(Saved entries)
[Start of Attachment]

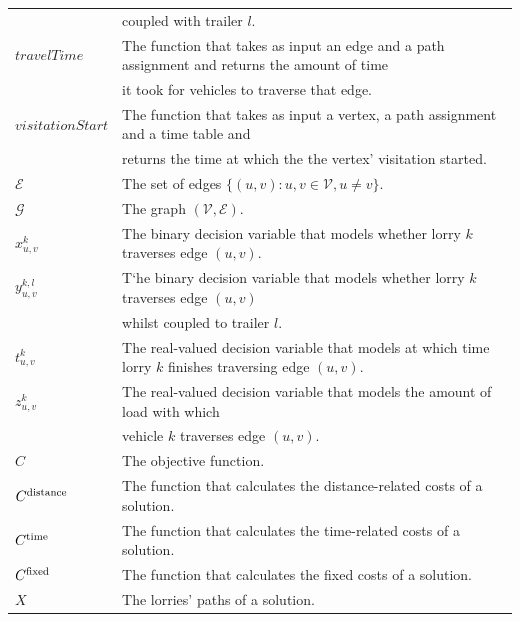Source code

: \begin{longtable}{ll}
&  coupled with trailer $l$. \\
$travelTime$ & The function that takes as input an edge and a path assignment and returns the amount of time \\
&  it took for vehicles to traverse that edge.\\
$visitationStart$ & The function that takes as input a vertex, a path assignment and a time table and \\
& returns the time at which the the vertex' visitation started. \\
$\mathcal E $ & The set of edges $ \{ (u,v): u,v \in \mathcal V , u \neq v \} $. \\
$\mathcal G $ & The graph $ (\mathcal V, \mathcal E) $. \\
$x^k_{u,v}$ & The binary decision variable that models whether lorry $k$ traverses edge $(u,v)$. \\
$y^{k,l}_{u,v}$ & T`he binary decision variable that models whether lorry $k$ traverses edge $(u,v)$ \\
& whilst coupled to trailer $l$. \\
$t^k_{u,v}$ & The real-valued decision variable that models at which time lorry $k$ finishes traversing edge $(u,v)$. \\
$z^k_{u,v}$ & The real-valued decision variable that models the amount of load with which \\
&   vehicle $k$ traverses edge $(u,v)$. \\
$C$ & The objective function. \\
$C^{\rm distance}$ & The function that calculates the distance-related costs of a solution. \\
$C^{\rm time}$ & The function that calculates the time-related costs of a solution. \\
$C^{\rm fixed}$ & The function that calculates the fixed costs of a solution. \\
$X$ & The lorries' paths of a solution.  \\

\end{longtable}
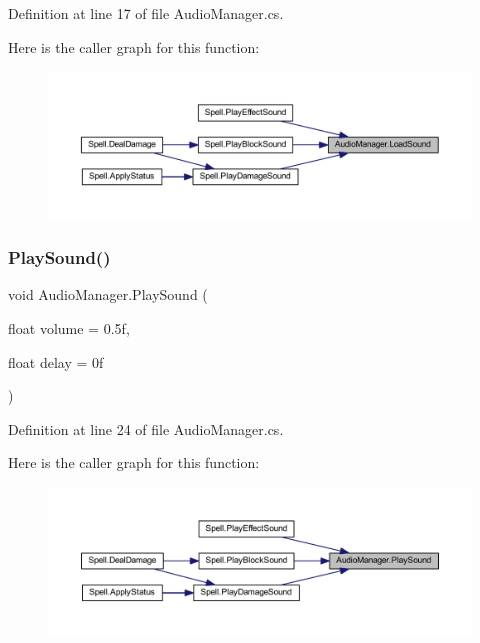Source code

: Definition at line 17 of file Audio\+Manager.\+cs.

Here is the caller graph for this function\+:
\nopagebreak
\begin{figure}[H]
\begin{center}
\leavevmode
\includegraphics[width=350pt]{class_audio_manager_a1520faf231d9b58d63a794f6b8040b99_icgraph}
\end{center}
\end{figure}
\mbox{\label{class_audio_manager_ac0f0dc189806848c224581b363b87396}} 
\subsubsection{\texorpdfstring{PlaySound()}{PlaySound()}}
{\footnotesize\ttfamily void Audio\+Manager.\+Play\+Sound (\begin{DoxyParamCaption}\item[{float}]{volume = {\ttfamily 0.5f},  }\item[{float}]{delay = {\ttfamily 0f} }\end{DoxyParamCaption})}



Definition at line 24 of file Audio\+Manager.\+cs.

Here is the caller graph for this function\+:
\nopagebreak
\begin{figure}[H]
\begin{center}
\leavevmode
\includegraphics[width=350pt]{class_audio_manager_ac0f0dc189806848c224581b363b87396_icgraph}
\end{center}
\end{figure}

[End of Attachment]

Your answer must be the exact lines from the start of the data through the line with "distance-related costs of a solution. \\", inclusive, and nothing else; pictures do not belong in it.

* _Task solution_:
Source code

: \begin{longtable}{ll}
&  coupled with trailer $l$. \\
$travelTime$ & The function that takes as input an edge and a path assignment and returns the amount of time \\
&  it took for vehicles to traverse that edge.\\
$visitationStart$ & The function that takes as input a vertex, a path assignment and a time table and \\
& returns the time at which the the vertex' visitation started. \\
$\mathcal E $ & The set of edges $ \{ (u,v): u,v \in \mathcal V , u \neq v \} $. \\
$\mathcal G $ & The graph $ (\mathcal V, \mathcal E) $. \\
$x^k_{u,v}$ & The binary decision variable that models whether lorry $k$ traverses edge $(u,v)$. \\
$y^{k,l}_{u,v}$ & T`he binary decision variable that models whether lorry $k$ traverses edge $(u,v)$ \\
& whilst coupled to trailer $l$. \\
$t^k_{u,v}$ & The real-valued decision variable that models at which time lorry $k$ finishes traversing edge $(u,v)$. \\
$z^k_{u,v}$ & The real-valued decision variable that models the amount of load with which \\
&   vehicle $k$ traverses edge $(u,v)$. \\
$C$ & The objective function. \\
$C^{\rm distance}$ & The function that calculates the distance-related costs of a solution. \\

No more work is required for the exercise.